| INSTRUCTIONS TO FOLLOW |
Your answer should consist solely of the lines from the first line of the data through the line with "1. Check prometheuth", each reproduced exactly.

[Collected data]
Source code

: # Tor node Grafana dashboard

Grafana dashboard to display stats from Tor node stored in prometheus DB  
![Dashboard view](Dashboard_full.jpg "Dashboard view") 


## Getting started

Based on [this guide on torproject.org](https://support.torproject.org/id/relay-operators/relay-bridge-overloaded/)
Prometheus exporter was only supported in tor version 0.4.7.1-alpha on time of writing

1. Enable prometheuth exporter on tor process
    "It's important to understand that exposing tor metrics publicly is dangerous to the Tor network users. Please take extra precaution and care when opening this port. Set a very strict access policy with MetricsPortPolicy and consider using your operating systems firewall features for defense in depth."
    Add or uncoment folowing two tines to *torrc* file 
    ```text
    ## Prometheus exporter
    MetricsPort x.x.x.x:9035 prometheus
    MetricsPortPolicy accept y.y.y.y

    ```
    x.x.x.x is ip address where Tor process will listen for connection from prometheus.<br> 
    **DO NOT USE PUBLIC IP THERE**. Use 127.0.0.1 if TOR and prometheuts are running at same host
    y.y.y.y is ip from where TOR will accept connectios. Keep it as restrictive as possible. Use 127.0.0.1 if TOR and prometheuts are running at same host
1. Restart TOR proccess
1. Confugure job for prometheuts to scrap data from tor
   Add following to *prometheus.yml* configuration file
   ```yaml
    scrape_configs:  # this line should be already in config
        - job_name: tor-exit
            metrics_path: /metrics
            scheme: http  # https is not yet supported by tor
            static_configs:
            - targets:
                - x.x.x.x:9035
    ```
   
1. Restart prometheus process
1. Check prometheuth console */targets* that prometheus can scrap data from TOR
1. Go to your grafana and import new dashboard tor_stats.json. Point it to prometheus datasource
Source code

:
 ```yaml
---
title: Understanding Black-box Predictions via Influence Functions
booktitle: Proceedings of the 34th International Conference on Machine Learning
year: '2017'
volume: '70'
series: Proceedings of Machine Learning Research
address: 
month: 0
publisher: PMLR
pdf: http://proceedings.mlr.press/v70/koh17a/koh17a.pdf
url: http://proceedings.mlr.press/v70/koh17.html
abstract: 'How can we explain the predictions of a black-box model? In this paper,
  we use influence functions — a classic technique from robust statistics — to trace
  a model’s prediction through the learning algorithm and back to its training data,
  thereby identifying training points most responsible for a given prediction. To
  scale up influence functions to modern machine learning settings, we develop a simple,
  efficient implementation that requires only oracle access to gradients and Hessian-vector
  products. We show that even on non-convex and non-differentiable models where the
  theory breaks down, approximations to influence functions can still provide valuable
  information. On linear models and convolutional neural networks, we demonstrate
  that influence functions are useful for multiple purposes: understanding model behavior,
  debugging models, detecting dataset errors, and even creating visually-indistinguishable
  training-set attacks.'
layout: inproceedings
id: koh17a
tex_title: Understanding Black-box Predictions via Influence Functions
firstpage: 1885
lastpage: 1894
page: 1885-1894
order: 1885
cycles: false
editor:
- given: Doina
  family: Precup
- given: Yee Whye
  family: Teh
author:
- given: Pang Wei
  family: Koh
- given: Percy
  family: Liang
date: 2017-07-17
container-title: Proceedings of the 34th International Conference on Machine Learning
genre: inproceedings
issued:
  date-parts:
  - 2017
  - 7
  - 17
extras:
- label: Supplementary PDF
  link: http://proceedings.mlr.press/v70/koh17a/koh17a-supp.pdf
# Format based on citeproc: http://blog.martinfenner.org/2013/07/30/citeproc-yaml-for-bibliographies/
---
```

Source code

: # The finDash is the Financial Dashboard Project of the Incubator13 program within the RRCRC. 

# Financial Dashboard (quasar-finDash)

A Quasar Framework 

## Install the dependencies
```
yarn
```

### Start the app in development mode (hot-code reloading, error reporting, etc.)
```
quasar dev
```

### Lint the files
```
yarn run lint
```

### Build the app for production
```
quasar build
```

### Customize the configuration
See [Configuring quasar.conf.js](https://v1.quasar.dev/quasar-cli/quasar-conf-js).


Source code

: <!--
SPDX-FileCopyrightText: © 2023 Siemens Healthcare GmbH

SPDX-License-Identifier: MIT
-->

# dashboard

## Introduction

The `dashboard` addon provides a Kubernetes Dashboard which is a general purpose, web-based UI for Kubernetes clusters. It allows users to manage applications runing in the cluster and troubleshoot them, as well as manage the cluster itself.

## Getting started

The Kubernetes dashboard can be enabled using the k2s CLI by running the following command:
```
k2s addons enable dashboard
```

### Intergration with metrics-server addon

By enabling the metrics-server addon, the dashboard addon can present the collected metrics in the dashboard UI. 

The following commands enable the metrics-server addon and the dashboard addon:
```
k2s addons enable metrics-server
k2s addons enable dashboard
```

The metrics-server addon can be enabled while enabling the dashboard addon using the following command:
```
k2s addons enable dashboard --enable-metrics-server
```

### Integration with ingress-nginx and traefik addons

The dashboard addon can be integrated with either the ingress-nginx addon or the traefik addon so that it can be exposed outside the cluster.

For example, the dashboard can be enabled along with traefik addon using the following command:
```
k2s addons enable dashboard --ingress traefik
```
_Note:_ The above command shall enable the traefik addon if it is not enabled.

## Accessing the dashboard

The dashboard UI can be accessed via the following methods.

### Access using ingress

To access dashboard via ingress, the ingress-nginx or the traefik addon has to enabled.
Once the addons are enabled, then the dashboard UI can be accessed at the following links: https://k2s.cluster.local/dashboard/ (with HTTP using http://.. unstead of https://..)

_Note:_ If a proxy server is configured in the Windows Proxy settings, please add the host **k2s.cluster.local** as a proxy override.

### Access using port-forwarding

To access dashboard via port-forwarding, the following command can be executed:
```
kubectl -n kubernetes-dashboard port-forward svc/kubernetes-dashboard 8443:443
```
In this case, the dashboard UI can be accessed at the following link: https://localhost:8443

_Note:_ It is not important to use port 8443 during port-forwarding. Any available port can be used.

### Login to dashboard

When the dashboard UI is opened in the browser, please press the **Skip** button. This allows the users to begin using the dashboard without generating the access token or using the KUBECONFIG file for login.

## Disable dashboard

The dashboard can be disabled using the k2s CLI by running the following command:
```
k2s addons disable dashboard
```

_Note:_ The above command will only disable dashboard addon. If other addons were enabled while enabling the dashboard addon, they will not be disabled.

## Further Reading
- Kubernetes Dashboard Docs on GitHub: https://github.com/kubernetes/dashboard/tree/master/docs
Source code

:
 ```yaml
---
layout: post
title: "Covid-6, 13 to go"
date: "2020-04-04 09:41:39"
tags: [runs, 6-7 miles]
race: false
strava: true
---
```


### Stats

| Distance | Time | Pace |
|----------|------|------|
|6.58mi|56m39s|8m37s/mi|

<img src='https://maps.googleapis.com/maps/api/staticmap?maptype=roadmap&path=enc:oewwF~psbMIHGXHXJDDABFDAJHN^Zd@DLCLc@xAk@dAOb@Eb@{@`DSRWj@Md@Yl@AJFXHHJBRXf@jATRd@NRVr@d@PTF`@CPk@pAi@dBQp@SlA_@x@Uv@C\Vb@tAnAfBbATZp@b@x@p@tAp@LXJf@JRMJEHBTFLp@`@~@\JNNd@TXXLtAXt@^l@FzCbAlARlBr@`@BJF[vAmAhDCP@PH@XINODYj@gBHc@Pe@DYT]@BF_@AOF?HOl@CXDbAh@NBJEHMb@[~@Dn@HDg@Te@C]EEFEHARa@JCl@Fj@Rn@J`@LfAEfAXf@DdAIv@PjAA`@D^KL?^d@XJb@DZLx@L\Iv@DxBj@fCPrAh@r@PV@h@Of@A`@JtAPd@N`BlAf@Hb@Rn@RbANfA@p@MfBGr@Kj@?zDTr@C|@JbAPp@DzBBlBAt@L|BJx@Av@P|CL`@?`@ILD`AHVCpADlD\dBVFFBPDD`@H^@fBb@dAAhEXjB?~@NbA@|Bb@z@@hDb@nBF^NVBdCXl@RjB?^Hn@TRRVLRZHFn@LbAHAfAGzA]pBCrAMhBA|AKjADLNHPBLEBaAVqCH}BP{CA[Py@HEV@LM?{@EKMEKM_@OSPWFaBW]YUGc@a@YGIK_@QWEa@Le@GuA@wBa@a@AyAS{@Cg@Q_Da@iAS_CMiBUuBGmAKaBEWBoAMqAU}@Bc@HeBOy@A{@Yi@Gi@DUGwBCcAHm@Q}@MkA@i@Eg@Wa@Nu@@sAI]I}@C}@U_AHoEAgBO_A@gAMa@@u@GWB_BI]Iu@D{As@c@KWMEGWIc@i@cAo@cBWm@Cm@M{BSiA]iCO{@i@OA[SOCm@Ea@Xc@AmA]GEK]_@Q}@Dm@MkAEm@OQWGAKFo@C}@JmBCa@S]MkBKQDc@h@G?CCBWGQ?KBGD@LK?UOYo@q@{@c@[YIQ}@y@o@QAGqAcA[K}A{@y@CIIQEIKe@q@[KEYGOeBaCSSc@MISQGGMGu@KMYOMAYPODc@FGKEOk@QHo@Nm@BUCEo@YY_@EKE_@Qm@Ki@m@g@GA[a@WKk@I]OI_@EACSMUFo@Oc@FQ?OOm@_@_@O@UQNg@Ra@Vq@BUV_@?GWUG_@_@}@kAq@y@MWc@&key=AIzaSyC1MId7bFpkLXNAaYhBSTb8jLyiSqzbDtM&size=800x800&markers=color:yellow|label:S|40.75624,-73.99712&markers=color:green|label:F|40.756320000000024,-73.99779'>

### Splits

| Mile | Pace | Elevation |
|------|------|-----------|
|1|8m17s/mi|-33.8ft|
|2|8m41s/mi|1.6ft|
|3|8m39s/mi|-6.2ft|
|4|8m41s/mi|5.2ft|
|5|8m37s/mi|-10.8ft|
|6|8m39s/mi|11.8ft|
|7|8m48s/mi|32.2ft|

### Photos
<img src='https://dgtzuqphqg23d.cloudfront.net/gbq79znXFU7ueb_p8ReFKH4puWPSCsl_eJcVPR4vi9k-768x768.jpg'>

| ANSWER FOR THE TASK |
Source code

: # Tor node Grafana dashboard

Grafana dashboard to display stats from Tor node stored in prometheus DB  
![Dashboard view](Dashboard_full.jpg "Dashboard view") 


## Getting started

Based on [this guide on torproject.org](https://support.torproject.org/id/relay-operators/relay-bridge-overloaded/)
Prometheus exporter was only supported in tor version 0.4.7.1-alpha on time of writing

1. Enable prometheuth exporter on tor process
    "It's important to understand that exposing tor metrics publicly is dangerous to the Tor network users. Please take extra precaution and care when opening this port. Set a very strict access policy with MetricsPortPolicy and consider using your operating systems firewall features for defense in depth."
    Add or uncoment folowing two tines to *torrc* file 
    ```text
    ## Prometheus exporter
    MetricsPort x.x.x.x:9035 prometheus
    MetricsPortPolicy accept y.y.y.y

    ```
    x.x.x.x is ip address where Tor process will listen for connection from prometheus.<br> 
    **DO NOT USE PUBLIC IP THERE**. Use 127.0.0.1 if TOR and prometheuts are running at same host
    y.y.y.y is ip from where TOR will accept connectios. Keep it as restrictive as possible. Use 127.0.0.1 if TOR and prometheuts are running at same host
1. Restart TOR proccess
1. Confugure job for prometheuts to scrap data from tor
   Add following to *prometheus.yml* configuration file
   ```yaml
    scrape_configs:  # this line should be already in config
        - job_name: tor-exit
            metrics_path: /metrics
            scheme: http  # https is not yet supported by tor
            static_configs:
            - targets:
                - x.x.x.x:9035
    ```
   
1. Restart prometheus process
1. Check prometheuth console */targets* that prometheus can scrap data from TOR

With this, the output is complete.